PTFOS grids are an attractive alternative for preclinical studies compared to conventional grids, due to their mechanical properties, MR heating profile, and MR imaging artifact issues. Preclinical small animal brain imaging makes valuable contributions to improving our understanding of human diseases such as epilepsy, sleep disorders, and traumatic brain injury, as well as for safety pharmacology studies to assess potential side effects during drug development, neuro-behavioral assessment, and spatial learning and understanding of memory processes.
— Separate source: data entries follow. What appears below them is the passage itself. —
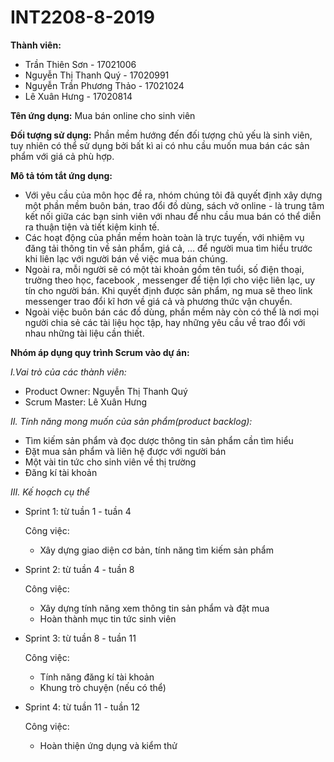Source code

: # INT2208-8-2019
**Thành viên:**
  - Trần Thiên Sơn - 17021006
  - Nguyễn Thị Thanh Quý - 17020991
  - Nguyễn Trần Phương Thảo - 17021024
  - Lê Xuân Hưng - 17020814
  
 **Tên ứng dụng:** Mua bán online cho sinh viên
 
 **Đối tượng sử dụng:** Phần mềm hướng đến đối tượng chủ yếu là sinh viên, tuy nhiên có thể sử dụng bởi bất kì ai  có nhu cầu muốn mua bán các sản phẩm với giá cả phù hợp.
 
 **Mô tả tóm tắt ứng dụng:**
  - Với yêu cầu của môn học đề ra, nhóm chúng tôi đã quyết định xây dựng một phần mềm buôn bán, trao đổi đồ dùng, sách vở online - là trung tâm kết nối giữa các bạn sinh viên với nhau để nhu cầu mua bán có thể diễn ra thuận tiện và tiết kiệm kinh tế.
  - Các hoạt động của phần mềm hoàn toàn là trực tuyến, với nhiệm vụ đăng tải thông tin về sản phẩm, giá cả, … để người mua tìm hiểu trước khi liên lạc với người bán về việc mua bán chúng.
  - Ngoài ra, mỗi người sẽ có một tài khoản gồm tên tuổi, số điện thoại, trường theo học, facebook , messenger để tiện lợi cho việc liên lạc, uy tín cho người bán. Khi quyết định được sản phẩm, ng mua sẽ theo link messenger trao đổi kĩ hơn về giá cả và phương thức vận chuyển.
  - Ngoài việc buôn bán các đồ dùng, phần mềm này còn có thể là nơi mọi người chia sẻ các tài liệu học tập, hay những yêu cầu về trao đổi với nhau những tài liệu cần thiết.
  
**Nhóm áp dụng quy trình Scrum vào dự án:**

  *I.Vai trò của các thành viên:*
  - Product Owner: Nguyễn Thị Thanh Quý
  - Scrum Master: Lê Xuân Hưng
  
  *II. Tính năng mong muốn của sản phẩm(product backlog):*
  - Tìm kiếm sản phẩm và đọc dược thông tin sản phẩm cần tìm hiểu
  - Đặt mua sản phẩm và liên hệ được với người bán
  - Một vài tin tức cho sinh viên về thị trường
  - Đăng kí tài khoản
  
  *III. Kế hoạch cụ thể*
  - Sprint 1: từ tuần 1 - tuần 4
    
    Công việc: 
    + Xây dựng giao diện cơ bản, tính năng tìm kiếm sản phẩm
    
  - Sprint 2: từ tuần 4 - tuần 8

    Công việc: 
    + Xây dựng tính năng xem thông tin sản phẩm và đặt mua
    + Hoàn thành mục tin tức sinh viên
  - Sprint 3: từ tuần 8 - tuần 11
    
    Công việc: 
    + Tính năng đăng kí tài khoản
    + Khung trò chuyện (nếu có thể)
  - Sprint 4: từ tuần 11 - tuần 12
    
    Công việc: 
    + Hoàn thiện ứng dụng và kiểm thử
Multimodal imaging approaches combine fMRI with iEEG or ECoG. The HF-2 system introduced here is a comprehensive open-source hardware and software solution designed for electrophysiological recording during MRI procedures. This versatile system offers essential components for developing custom MRI-compatible data acquisition hardware. Additionally, it supports the rapid creation of tailored data acquisition and real-time signal processing tools within the LabVIEW environment, facilitating advanced research and development. The combination of fMRI with ECoG using PTFOS and the HF-2 system provides an unparalleled view of the global network activity across cortical areas, revealing information at high temporal and spatial scales about functional connectivity and the intrinsic oscillatory properties, which information is of vital importance in many branches of neuroscience and medicine. The advantage of combining EEG or ECoG with fMRI lies in its crucial role in preclinical research, providing essential insights into basic neuroscience and enhancing our understanding of neurological diseases.